Over hill, over dale,
Thorough bush, thorough brier,
Over park, over pale,
Thorough flood, thorough fire!
I do wander everywhere,
Swifter than the moon's sphere;
And I serve the Fairy Queen,
To dew her orbs upon the green;
The cowslips tall her pensioners be;
In their gold coats spots you see;
Those be rubies, fairy favours;
In those freckles live their savours;
I must go seek some dewdrops here,
And hang a pearl in every cowslip's ear. 

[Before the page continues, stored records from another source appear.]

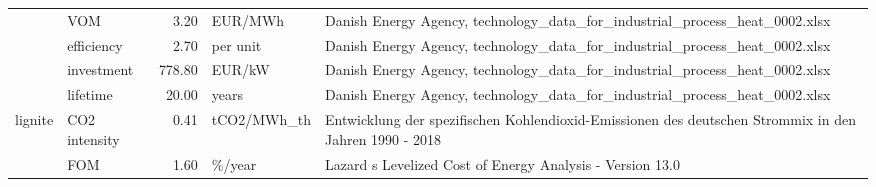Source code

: \begin{longtable}{p{5cm}p{3cm}rp{3cm}p{11cm}}
                      & VOM &           3.20 &                           EUR/MWh &                                                                                                                                                                                                                                                          Danish Energy Agency, technology\_data\_for\_industrial\_process\_heat\_0002.xlsx \\
                      & efficiency &           2.70 &                          per unit &                                                                                                                                                                                                                                                          Danish Energy Agency, technology\_data\_for\_industrial\_process\_heat\_0002.xlsx \\
                      & investment &         778.80 &                            EUR/kW &                                                                                                                                                                                                                                                          Danish Energy Agency, technology\_data\_for\_industrial\_process\_heat\_0002.xlsx \\
                      & lifetime &          20.00 &                             years &                                                                                                                                                                                                                                                          Danish Energy Agency, technology\_data\_for\_industrial\_process\_heat\_0002.xlsx \\
lignite & CO2 intensity &           0.41 &                       tCO2/MWh\_th &                                                                                                                                                                                                                                Entwicklung der spezifischen Kohlendioxid-Emissionen des deutschen Strommix in den Jahren 1990 - 2018 \\
                      & FOM &           1.60 &                            \%/year &                                                                                                                                                                                                                                                                            Lazard s Levelized Cost of Energy Analysis - Version 13.0 \\

\end{longtable}
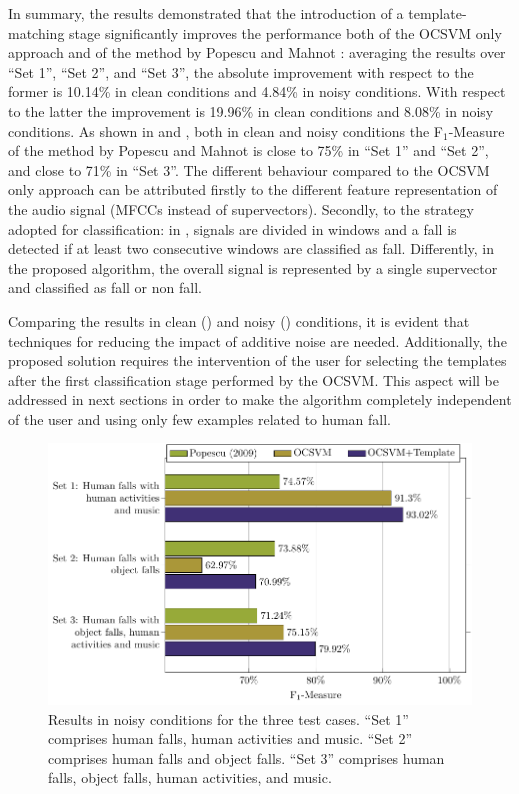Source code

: In summary, the results demonstrated that the introduction of a template-matching stage significantly improves the performance both of the OCSVM only approach and of the method by Popescu and Mahnot \cite{Popescu2009}: averaging the results over ``Set 1'', ``Set 2'', and ``Set 3'', the absolute improvement with respect to the former is 10.14\% in clean conditions and 4.84\% in noisy conditions. With respect to the latter \cite{Popescu2009} the improvement is 19.96\% in clean conditions and 8.08\% in noisy conditions. As shown in  and , both in clean and noisy conditions the F$_1$-Measure of the method by Popescu and Mahnot \cite{Popescu2009} is close to 75\% in ``Set 1'' and ``Set 2'', and close to 71\% in ``Set 3''. The different behaviour compared to the OCSVM only approach can be attributed firstly to the different feature representation of the audio signal (MFCCs instead of supervectors). Secondly, to the strategy adopted for classification: in \cite{Popescu2009}, signals are divided in windows and a fall is detected if at least two consecutive windows are classified as fall. Differently, in the proposed algorithm, the overall signal is represented by a single supervector and classified as fall or non fall.

Comparing the results in clean () and noisy () conditions, it is evident that techniques for reducing the impact of additive noise are needed. Additionally, the proposed solution requires the intervention of the user for selecting the templates after the first classification stage performed by the OCSVM. This aspect will be addressed in next sections in order to make the algorithm completely independent of the user and using only few examples related to human fall.

\begin{figure}[htb]
	\centering
	\includegraphics[width=\columnwidth]{img/cin/res_noisy.pdf}
	\caption{Results in noisy conditions for the three test cases. ``Set 1'' comprises human falls, human activities and music. ``Set 2'' comprises human falls and object falls. ``Set 3'' comprises human falls, object falls, human activities, and music.} \label{fig:res_noisy_}
\end{figure}


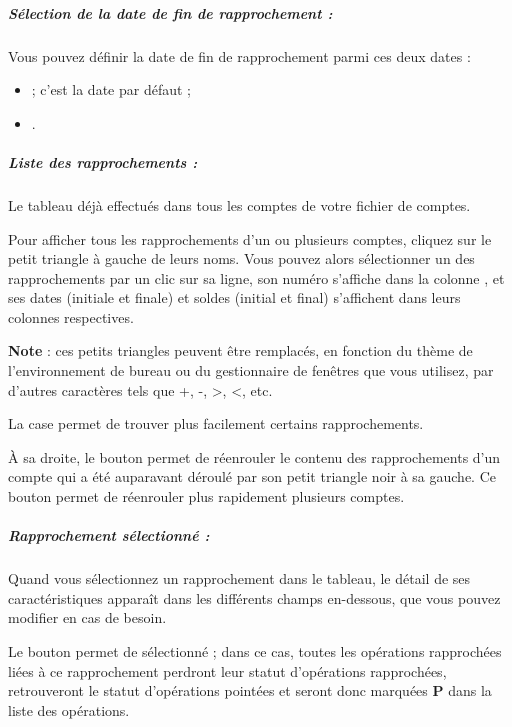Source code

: \subparagraph{Sélection de la date de fin de rapprochement :\label{setup-operations-reconciliation-date}}

Vous pouvez définir la date de fin de rapprochement
 parmi ces deux dates :
\begin{itemize}
	\item {} ; c'est la date par défaut ;
	\item {}.
\end{itemize}


\subparagraph{Liste des rapprochements :}

Le tableau  déjà effectués dans tous les comptes de votre fichier de comptes. 

Pour afficher tous les rapprochements d'un ou plusieurs comptes, cliquez sur le petit triangle à gauche de leurs noms. Vous pouvez alors sélectionner un des rapprochements par un clic sur sa ligne, son numéro s'affiche dans la colonne , et ses dates (initiale et finale) et soldes (initial et final) s'affichent dans leurs colonnes respectives.

\textbf{Note} : ces petits triangles peuvent être remplacés, en fonction du thème de l'environnement de bureau ou du gestionnaire de fenêtres que vous utilisez, par d'autres caractères tels que +, -, >, <, etc.


La case  permet de trouver plus facilement certains rapprochements. 

À sa droite, le bouton   permet de réenrouler le contenu des rapprochements d'un compte qui a été auparavant déroulé par son petit triangle noir à sa gauche. Ce bouton permet de réenrouler plus rapidement plusieurs comptes.


\subparagraph{Rapprochement sélectionné :}

Quand vous sélectionnez un rapprochement dans le tableau, le détail de ses caractéristiques apparaît dans les différents champs en-dessous, que vous pouvez modifier en cas de besoin.

Le bouton  permet de  sélectionné ; dans ce cas, toutes les opérations rapprochées liées à ce rapprochement perdront leur statut d'opérations rapprochées, retrouveront le statut d'opérations pointées et seront donc marquées \og \textbf{P} \fg{} dans la liste des opérations.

          This poem is a description of a fairy's job in A Midsummer Night's Dream by William Shakespeare. It works as a poem because it is separated into lines but not in a paragraph, and it has poetry elements in it such as rhyming and rhythm. In this poem, the fairy described her life in a very artsy and magical way, of wandering around and drop dews on plantations to serve the Fairy Queen, Titania. Unlike humans who have to work all day for income, fairies just fly around the hills, the dales, into bushes and flowers and dew the plants. It seems like the fairies are like butterflies and bees that don't have to do any hard work and to worry about anything, which made the human talking to her very jealous.

          Shakespeare used many figurative language, such as parallelism in the first four lines and metaphor in the last few lines. He used the words "over" and "thorough" to describe how freely these fairies are, and how relaxing and meanwhile dangerous their working environments are. Besides the parallelism, he had rhymed the poem as he did in every other line he wrote in his script. He had used a lot of metaphor in this poem too, like flowers to rubies and dews to pearls. These make the world of fairy livelier and sound more magical, because flowers and water are just two very normal thing in human's world. Besides that, Shakespeare had also used personification for the purpose of showing the difference of human's world from the fairy's world. He described the cowslips as humans, and gave them human characters--ears, so the fairy could hang the dews as earrings. 

          This poem gives the audiences a wonderful picture of the exotic world of fairies, and created a realistic but magical environment for the audiences. Before I read this poem, I could hardly believe that even tiny little flowers have their thoughts and characters of human. I would love to believe in a fairy-tale like world that was created by shakespeare, rather than the scientific explanation of how dews are formed over night, because shakespeare had demonstrated everything too beautiful.